Water pollution is a serious problem, as plastic waste builds upon the water surface, posing a threat both to marine life and human health.

The flying drone has helped the trash-eating vessel to “see” oil leaks, something it was not able to do before. Both can now work together to find oil spillages and clean them up using a special filter.

Fast Company reports that the same startup that developed the data collection algorithm for WasteShark also collaborated with the San Francisco Estuary Institute in order to use machine learning to analyze the impact of waste prevention initiatives. The project tracks the flow of waste into waterways using drones.

WasteShark isn’t the only autonomous trash-chomping vessel: Baltimore’s Trash Wheel is an iconic waterwheel that collects trash. Gwynnda the Good Wheel of the West has just joined the Trash Wheel family.

You might not take the name seriously if it sounds too adorable. Baltimore’s first trash wheel, Mr. Trash Wheel, was created more than a decade back.

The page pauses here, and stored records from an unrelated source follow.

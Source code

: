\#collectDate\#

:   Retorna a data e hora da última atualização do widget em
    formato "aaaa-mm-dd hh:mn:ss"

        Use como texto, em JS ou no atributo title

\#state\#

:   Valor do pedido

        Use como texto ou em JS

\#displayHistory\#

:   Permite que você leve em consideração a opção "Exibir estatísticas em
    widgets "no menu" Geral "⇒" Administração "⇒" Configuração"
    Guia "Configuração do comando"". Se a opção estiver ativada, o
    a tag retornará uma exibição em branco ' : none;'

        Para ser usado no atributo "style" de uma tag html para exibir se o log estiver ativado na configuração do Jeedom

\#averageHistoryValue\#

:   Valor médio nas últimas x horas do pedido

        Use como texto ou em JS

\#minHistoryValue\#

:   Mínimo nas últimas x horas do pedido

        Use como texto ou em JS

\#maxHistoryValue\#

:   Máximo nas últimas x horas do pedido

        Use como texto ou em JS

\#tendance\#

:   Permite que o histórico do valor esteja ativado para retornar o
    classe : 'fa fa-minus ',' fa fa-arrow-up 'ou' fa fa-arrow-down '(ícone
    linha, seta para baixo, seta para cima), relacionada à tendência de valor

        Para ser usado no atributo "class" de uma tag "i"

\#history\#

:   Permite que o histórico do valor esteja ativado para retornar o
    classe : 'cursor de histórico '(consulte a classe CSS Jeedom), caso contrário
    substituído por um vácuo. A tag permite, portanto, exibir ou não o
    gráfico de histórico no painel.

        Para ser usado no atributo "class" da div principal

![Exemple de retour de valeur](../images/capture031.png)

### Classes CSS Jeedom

It has since grown to be a tourist attraction and treasure. Mr. Trash Wheel has even its own Twitter account.

How does the Trash Wheel work?

John Kellett felt compelled to act when he saw the trash heaps in Baltimore harbor. Clearwater Mills LLC, his company, built the first trash wheel.

The members of the Trash Wheel family are powered by solar cells and water wheels. They act as trash interceptors, collecting garbage from the sea and then transporting it via conveyor belts to the ship’s containers. They are also all five feet tall and have googly eyes. Who said trash collection couldn’t be fun?